### TRY IT
Copy out each line from the material where the word "insert" is found.
** Opening PROVIDED DATA block **
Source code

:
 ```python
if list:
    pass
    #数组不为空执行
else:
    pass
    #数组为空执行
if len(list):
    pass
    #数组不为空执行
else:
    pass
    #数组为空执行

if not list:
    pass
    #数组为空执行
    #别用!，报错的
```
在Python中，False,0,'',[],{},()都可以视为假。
** Closing PROVIDED DATA block **
** Opening PROVIDED DATA block **
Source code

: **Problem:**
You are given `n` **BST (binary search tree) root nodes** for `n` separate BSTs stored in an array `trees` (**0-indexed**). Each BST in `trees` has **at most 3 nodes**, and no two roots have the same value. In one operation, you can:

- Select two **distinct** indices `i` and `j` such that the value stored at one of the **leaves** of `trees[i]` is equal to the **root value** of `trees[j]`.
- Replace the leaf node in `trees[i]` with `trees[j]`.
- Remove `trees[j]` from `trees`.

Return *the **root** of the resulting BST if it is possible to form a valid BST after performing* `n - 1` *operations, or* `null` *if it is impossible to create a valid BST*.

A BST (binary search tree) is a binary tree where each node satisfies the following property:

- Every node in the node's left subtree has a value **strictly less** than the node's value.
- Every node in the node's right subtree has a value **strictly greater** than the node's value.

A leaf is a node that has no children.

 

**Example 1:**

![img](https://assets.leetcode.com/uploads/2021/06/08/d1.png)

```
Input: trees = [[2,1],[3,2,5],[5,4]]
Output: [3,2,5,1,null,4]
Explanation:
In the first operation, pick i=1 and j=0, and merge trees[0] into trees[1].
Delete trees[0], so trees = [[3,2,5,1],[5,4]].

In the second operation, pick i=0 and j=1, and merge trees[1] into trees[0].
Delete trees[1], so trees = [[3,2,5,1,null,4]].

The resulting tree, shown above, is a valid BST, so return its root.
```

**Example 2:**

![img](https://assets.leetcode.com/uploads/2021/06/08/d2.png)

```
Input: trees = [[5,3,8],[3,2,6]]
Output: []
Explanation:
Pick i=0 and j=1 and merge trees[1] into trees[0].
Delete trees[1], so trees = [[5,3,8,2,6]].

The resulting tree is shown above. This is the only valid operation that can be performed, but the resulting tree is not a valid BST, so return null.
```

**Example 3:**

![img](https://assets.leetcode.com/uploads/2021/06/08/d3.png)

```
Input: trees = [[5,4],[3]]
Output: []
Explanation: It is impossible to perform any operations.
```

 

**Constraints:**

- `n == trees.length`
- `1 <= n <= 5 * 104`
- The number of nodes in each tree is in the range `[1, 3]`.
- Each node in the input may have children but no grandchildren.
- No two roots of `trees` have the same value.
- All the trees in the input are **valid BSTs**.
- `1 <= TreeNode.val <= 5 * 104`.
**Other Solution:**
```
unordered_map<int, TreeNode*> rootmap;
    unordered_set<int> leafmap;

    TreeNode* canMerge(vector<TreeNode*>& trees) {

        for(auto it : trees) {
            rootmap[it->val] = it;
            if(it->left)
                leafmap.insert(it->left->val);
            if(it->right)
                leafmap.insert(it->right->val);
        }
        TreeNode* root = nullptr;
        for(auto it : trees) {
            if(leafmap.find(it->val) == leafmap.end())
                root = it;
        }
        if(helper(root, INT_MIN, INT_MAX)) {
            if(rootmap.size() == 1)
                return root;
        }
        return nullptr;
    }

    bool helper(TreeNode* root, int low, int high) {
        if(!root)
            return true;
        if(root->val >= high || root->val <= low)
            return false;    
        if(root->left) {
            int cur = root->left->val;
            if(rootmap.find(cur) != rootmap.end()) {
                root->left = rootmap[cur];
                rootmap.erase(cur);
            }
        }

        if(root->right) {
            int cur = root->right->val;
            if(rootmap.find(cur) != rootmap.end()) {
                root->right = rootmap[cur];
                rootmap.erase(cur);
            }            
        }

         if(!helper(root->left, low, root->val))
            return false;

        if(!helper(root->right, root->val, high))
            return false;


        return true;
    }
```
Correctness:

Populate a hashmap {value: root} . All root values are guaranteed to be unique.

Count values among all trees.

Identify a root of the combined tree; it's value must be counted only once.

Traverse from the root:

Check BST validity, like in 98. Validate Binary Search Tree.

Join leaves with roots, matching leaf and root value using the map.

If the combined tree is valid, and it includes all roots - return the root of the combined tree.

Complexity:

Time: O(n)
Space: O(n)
** Closing PROVIDED DATA block **
** Opening PROVIDED DATA block **
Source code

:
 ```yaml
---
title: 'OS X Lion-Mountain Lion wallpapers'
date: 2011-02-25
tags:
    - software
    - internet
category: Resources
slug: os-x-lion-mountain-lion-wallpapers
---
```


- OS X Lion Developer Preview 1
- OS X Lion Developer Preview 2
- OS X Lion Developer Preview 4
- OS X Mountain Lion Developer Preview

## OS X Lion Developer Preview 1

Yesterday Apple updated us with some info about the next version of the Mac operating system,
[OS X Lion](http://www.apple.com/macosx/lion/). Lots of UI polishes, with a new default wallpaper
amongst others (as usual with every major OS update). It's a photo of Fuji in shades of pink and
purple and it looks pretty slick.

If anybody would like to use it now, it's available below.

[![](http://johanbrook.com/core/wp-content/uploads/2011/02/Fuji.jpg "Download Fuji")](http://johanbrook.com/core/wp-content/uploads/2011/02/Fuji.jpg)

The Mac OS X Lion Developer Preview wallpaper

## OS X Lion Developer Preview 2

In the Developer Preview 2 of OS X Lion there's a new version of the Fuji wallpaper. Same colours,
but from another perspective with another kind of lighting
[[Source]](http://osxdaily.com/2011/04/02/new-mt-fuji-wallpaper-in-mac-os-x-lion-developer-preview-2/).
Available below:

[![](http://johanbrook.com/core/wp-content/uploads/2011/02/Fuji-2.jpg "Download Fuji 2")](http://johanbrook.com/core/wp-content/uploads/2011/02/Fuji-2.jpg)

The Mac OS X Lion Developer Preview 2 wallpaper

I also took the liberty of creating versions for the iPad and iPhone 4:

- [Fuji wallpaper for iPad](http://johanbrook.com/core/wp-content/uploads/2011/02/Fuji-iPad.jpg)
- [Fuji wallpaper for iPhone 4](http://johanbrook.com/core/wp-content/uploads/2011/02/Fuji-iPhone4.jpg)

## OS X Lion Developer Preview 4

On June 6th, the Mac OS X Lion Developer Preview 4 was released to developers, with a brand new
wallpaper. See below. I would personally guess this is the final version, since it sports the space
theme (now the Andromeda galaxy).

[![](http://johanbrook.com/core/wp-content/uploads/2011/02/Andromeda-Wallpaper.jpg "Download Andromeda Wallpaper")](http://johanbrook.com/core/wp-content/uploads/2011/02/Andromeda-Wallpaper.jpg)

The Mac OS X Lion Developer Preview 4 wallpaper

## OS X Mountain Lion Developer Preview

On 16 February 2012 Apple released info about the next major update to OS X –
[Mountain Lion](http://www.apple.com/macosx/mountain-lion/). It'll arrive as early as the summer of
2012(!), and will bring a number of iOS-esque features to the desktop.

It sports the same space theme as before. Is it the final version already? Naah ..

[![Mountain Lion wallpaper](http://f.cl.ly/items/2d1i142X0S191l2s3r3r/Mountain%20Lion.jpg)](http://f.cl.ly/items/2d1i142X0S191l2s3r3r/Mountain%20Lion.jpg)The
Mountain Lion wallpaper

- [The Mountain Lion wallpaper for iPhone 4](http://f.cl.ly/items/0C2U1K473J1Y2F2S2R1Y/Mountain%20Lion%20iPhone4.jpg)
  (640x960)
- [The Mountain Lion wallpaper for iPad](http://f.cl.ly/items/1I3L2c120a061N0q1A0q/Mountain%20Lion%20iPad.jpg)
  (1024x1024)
** Closing PROVIDED DATA block **
### YOUR SOLUTION
                leafmap.insert(it->left->val);
                leafmap.insert(it->right->val);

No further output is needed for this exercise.